Wczesnym rankiem 28 lipca wyruszyła pierwsza zmiana – marsz bowiem odbywa się systemem sztafetowym. Kanclerz Kurii Diecezjalnej w Sosnowcu ks. dr Mariusz Karaś celebrował Mszę św. na rozpoczęcie pielgrzymki i po błogosławieństwie wręczył trzem pierwszym śmiałkom listy polecające od biskupa sosnowieckiego Grzegorza Kaszaka.
Dziennie pątnicy chcą przejść ok. 30 km. Na 3 września zaplanowane jest spotkanie w Rowennie. – Do Rowenny dojedzie kilku mieszkańców naszego domu i wolontariuszy. Stamtąd wyruszymy już wszyscy pieszo do Rzymu. 27 września planujemy wejść do Wiecznego Miasta, a 1 października będziemy uczestniczyć w spotkaniu z papieżem Franciszkiem na Placu św. Piotra. Mamy cichą nadzieję na prywatną audiencję – wyjaśnia ks. Mirosław Tosza.

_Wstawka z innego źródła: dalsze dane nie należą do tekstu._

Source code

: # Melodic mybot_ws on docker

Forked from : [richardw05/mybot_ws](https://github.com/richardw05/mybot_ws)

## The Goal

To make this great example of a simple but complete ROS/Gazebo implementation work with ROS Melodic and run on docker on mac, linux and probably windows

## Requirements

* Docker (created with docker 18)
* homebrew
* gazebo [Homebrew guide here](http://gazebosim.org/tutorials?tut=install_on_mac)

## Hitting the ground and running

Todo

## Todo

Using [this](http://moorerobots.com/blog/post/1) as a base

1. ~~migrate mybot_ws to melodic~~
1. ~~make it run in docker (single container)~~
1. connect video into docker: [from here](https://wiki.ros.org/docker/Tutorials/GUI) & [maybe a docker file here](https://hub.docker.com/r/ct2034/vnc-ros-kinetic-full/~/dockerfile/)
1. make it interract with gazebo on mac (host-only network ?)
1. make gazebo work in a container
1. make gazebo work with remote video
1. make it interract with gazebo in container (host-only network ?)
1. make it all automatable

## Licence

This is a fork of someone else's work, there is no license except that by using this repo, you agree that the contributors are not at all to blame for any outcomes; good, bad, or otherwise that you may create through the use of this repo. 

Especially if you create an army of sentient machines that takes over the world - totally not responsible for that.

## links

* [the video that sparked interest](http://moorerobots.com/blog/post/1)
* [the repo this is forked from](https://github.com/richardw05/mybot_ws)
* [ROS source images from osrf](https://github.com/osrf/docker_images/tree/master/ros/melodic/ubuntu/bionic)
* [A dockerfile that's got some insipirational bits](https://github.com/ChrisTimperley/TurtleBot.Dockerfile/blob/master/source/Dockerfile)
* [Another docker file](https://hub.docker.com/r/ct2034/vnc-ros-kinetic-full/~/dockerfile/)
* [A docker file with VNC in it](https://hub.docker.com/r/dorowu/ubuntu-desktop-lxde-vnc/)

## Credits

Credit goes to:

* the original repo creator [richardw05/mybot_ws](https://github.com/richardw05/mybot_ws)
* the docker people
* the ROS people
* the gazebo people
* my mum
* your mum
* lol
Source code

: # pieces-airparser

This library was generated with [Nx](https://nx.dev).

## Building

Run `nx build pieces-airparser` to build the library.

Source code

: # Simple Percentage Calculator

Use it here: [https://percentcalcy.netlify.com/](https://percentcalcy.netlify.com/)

Pomóż w rozwoju naszego portalu
Ale początkowo trasa pielgrzymki wcale nie prowadziła do Rzymu. Mieszkańcy „Betlejem” przygotowywali się do wymarszu do Santiago de Compostela. Jednak zainspirowali się słowami papieża Franciszka zawartymi w adhortacji „Evangelii Gaudium”: „Daliśmy początek kulturze «odrzucenia», którą wprost się promuje. Nie chodzi już po prostu o zjawisko wyzysku i ucisku, ale o coś nowego: przez wykluczenie dotyka się samego korzenia przynależności do społeczeństwa, w którym człowiek żyje, jako że nie jest w nim na samym dole, na peryferiach, lub bez władzy, ale jest poza nim. Wykluczeni nie są «wyzyskiwani», ale są odrzuceni, są «niepotrzebnymi resztkami»” – napisał Ojciec Święty Franciszek.
– Tak się składa, że nasza wspólnota na początku 2013 r. ogłosiła tzw. „Manifest resztek”. Deklaracja jest wołaniem o godność człowieka, o wspólne odnajdywanie człowieczeństwa, o pomoc tym, którym życie się rozleciało. I ta myśl zdecydowała, by iść nie do Santiago de Compostela, ale właśnie do Ojca Świętego Franciszka. Manifest został przetłumaczony na język włoski, a pod nim zebraliśmy kilkaset podpisów osób ubogich z terenu Jaworzna i mamy nadzieję wręczyć go papieżowi Franciszkowi – powiedział ks. Mirosław Tosza.